#### [Extracted data]

┌────────

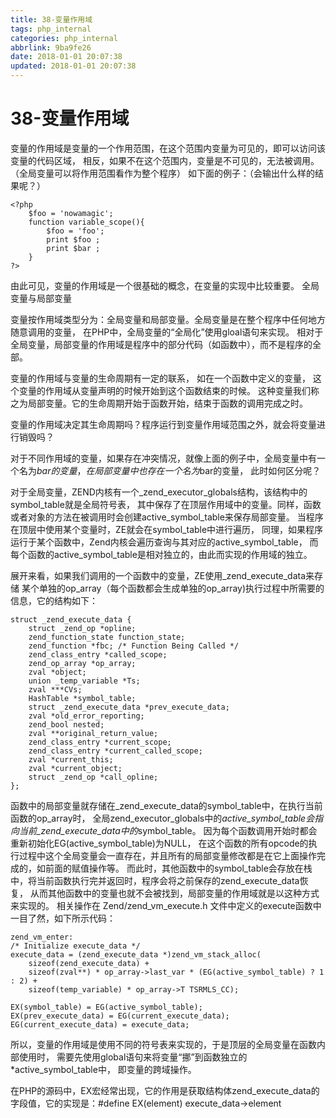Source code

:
 ```yaml
---
title: 38-变量作用域
tags: php_internal
categories: php_internal
abbrlink: 9ba9fe26
date: 2018-01-01 20:07:38
updated: 2018-01-01 20:07:38
---
```


# 38-变量作用域
变量的作用域是变量的一个作用范围，在这个范围内变量为可见的，即可以访问该变量的代码区域， 相反，如果不在这个范围内，变量是不可见的，无法被调用。 （全局变量可以将作用范围看作为整个程序） 如下面的例子：（会输出什么样的结果呢？）

    <?php
        $foo = 'nowamagic';
        function variable_scope(){
            $foo = 'foo';
            print $foo ;
            print $bar ;
        }
    ?>

由此可见，变量的作用域是一个很基础的概念，在变量的实现中比较重要。
全局变量与局部变量

变量按作用域类型分为：全局变量和局部变量。全局变量是在整个程序中任何地方随意调用的变量， 在PHP中，全局变量的“全局化”使用gloal语句来实现。 相对于全局变量，局部变量的作用域是程序中的部分代码（如函数中），而不是程序的全部。

变量的作用域与变量的生命周期有一定的联系， 如在一个函数中定义的变量， 这个变量的作用域从变量声明的时候开始到这个函数结束的时候。 这种变量我们称之为局部变量。它的生命周期开始于函数开始，结束于函数的调用完成之时。

变量的作用域决定其生命周期吗？程序运行到变量作用域范围之外，就会将变量进行销毁吗？

对于不同作用域的变量，如果存在冲突情况，就像上面的例子中，全局变量中有一个名为$bar的变量， 在局部变量中也存在一个名为$bar的变量， 此时如何区分呢？

对于全局变量，ZEND内核有一个_zend_executor_globals结构，该结构中的symbol_table就是全局符号表， 其中保存了在顶层作用域中的变量。同样，函数或者对象的方法在被调用时会创建active_symbol_table来保存局部变量。 当程序在顶层中使用某个变量时，ZE就会在symbol_table中进行遍历， 同理，如果程序运行于某个函数中，Zend内核会遍历查询与其对应的active_symbol_table， 而每个函数的active_symbol_table是相对独立的，由此而实现的作用域的独立。

展开来看，如果我们调用的一个函数中的变量，ZE使用_zend_execute_data来存储 某个单独的op_array（每个函数都会生成单独的op_array)执行过程中所需要的信息，它的结构如下：

    struct _zend_execute_data {
        struct _zend_op *opline;
        zend_function_state function_state;
        zend_function *fbc; /* Function Being Called */
        zend_class_entry *called_scope;
        zend_op_array *op_array;
        zval *object;
        union _temp_variable *Ts;
        zval ***CVs;
        HashTable *symbol_table;
        struct _zend_execute_data *prev_execute_data;
        zval *old_error_reporting;
        zend_bool nested;
        zval **original_return_value;
        zend_class_entry *current_scope;
        zend_class_entry *current_called_scope;
        zval *current_this;
        zval *current_object;
        struct _zend_op *call_opline;
    };

函数中的局部变量就存储在_zend_execute_data的symbol_table中，在执行当前函数的op_array时， 全局zend_executor_globals中的*active_symbol_table会指向当前_zend_execute_data中的*symbol_table。 因为每个函数调用开始时都会重新初始化EG(active_symbol_table)为NULL， 在这个函数的所有opcode的执行过程中这个全局变量会一直存在，并且所有的局部变量修改都是在它上面操作完成的，如前面的赋值操作等。 而此时，其他函数中的symbol_table会存放在栈中，将当前函数执行完并返回时，程序会将之前保存的zend_execute_data恢复， 从而其他函数中的变量也就不会被找到，局部变量的作用域就是以这种方式来实现的。 相关操作在 Zend/zend_vm_execute.h 文件中定义的execute函数中一目了然，如下所示代码：

    zend_vm_enter:
    /* Initialize execute_data */
    execute_data = (zend_execute_data *)zend_vm_stack_alloc(
        sizeof(zend_execute_data) +
        sizeof(zval**) * op_array->last_var * (EG(active_symbol_table) ? 1 : 2) +
        sizeof(temp_variable) * op_array->T TSRMLS_CC);

    EX(symbol_table) = EG(active_symbol_table);
    EX(prev_execute_data) = EG(current_execute_data);
    EG(current_execute_data) = execute_data;

所以，变量的作用域是使用不同的符号表来实现的，于是顶层的全局变量在函数内部使用时， 需要先使用global语句来将变量“挪”到函数独立的*active_symbol_table中， 即变量的跨域操作。

在PHP的源码中，EX宏经常出现，它的作用是获取结构体zend_execute_data的字段值，它的实现是：#define EX(element) execute_data->element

└────────

Among the records above, a stretch begins at the line containing "zend_class_entry *current_scope;" and ends at the line containing "sizeof(zend_execute_data) +". Restate that stretch word for word, and nothing else.

        zend_class_entry *current_scope;
        zend_class_entry *current_called_scope;
        zval *current_this;
        zval *current_object;
        struct _zend_op *call_opline;
    };

函数中的局部变量就存储在_zend_execute_data的symbol_table中，在执行当前函数的op_array时， 全局zend_executor_globals中的*active_symbol_table会指向当前_zend_execute_data中的*symbol_table。 因为每个函数调用开始时都会重新初始化EG(active_symbol_table)为NULL， 在这个函数的所有opcode的执行过程中这个全局变量会一直存在，并且所有的局部变量修改都是在它上面操作完成的，如前面的赋值操作等。 而此时，其他函数中的symbol_table会存放在栈中，将当前函数执行完并返回时，程序会将之前保存的zend_execute_data恢复， 从而其他函数中的变量也就不会被找到，局部变量的作用域就是以这种方式来实现的。 相关操作在 Zend/zend_vm_execute.h 文件中定义的execute函数中一目了然，如下所示代码：

    zend_vm_enter:
    /* Initialize execute_data */
    execute_data = (zend_execute_data *)zend_vm_stack_alloc(
        sizeof(zend_execute_data) +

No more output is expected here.